ASSIGNED TASK:
Filter the entries that follow, copying every line in which the word "trial" appears.

INPUT DATA:
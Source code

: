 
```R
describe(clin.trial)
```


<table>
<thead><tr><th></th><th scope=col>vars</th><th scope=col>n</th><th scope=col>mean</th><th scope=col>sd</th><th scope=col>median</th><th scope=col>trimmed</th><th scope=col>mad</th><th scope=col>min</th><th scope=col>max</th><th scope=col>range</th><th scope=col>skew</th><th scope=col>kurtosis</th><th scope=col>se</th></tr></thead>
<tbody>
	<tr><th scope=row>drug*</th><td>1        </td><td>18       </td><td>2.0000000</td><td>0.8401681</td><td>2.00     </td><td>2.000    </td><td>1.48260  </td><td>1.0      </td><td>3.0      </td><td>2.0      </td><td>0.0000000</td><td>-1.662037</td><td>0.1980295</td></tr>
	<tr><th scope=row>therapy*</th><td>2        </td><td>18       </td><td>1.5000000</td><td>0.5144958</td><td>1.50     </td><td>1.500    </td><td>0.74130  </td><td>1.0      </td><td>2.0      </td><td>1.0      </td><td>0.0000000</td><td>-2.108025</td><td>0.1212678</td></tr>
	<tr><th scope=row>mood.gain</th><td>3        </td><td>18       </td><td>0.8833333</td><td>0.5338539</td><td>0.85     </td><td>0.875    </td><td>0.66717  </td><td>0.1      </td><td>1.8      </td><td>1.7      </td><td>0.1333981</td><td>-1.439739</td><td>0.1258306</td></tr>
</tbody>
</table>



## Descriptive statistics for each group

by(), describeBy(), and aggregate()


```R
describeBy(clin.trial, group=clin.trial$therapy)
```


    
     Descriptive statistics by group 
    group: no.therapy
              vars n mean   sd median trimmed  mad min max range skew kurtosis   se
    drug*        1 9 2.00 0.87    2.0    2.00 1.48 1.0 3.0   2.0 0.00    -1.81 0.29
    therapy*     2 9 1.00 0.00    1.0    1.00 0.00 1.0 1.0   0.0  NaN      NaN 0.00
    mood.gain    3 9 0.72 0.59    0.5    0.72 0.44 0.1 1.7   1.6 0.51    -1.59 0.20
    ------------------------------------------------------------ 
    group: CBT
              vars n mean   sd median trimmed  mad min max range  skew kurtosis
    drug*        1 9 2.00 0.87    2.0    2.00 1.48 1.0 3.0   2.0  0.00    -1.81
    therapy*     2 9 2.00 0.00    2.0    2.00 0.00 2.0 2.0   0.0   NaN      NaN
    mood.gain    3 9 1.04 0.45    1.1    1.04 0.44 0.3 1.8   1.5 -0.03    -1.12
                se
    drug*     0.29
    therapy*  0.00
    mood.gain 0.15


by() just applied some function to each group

OUTPUT OF THE TASK:
describe(clin.trial)
describeBy(clin.trial, group=clin.trial$therapy)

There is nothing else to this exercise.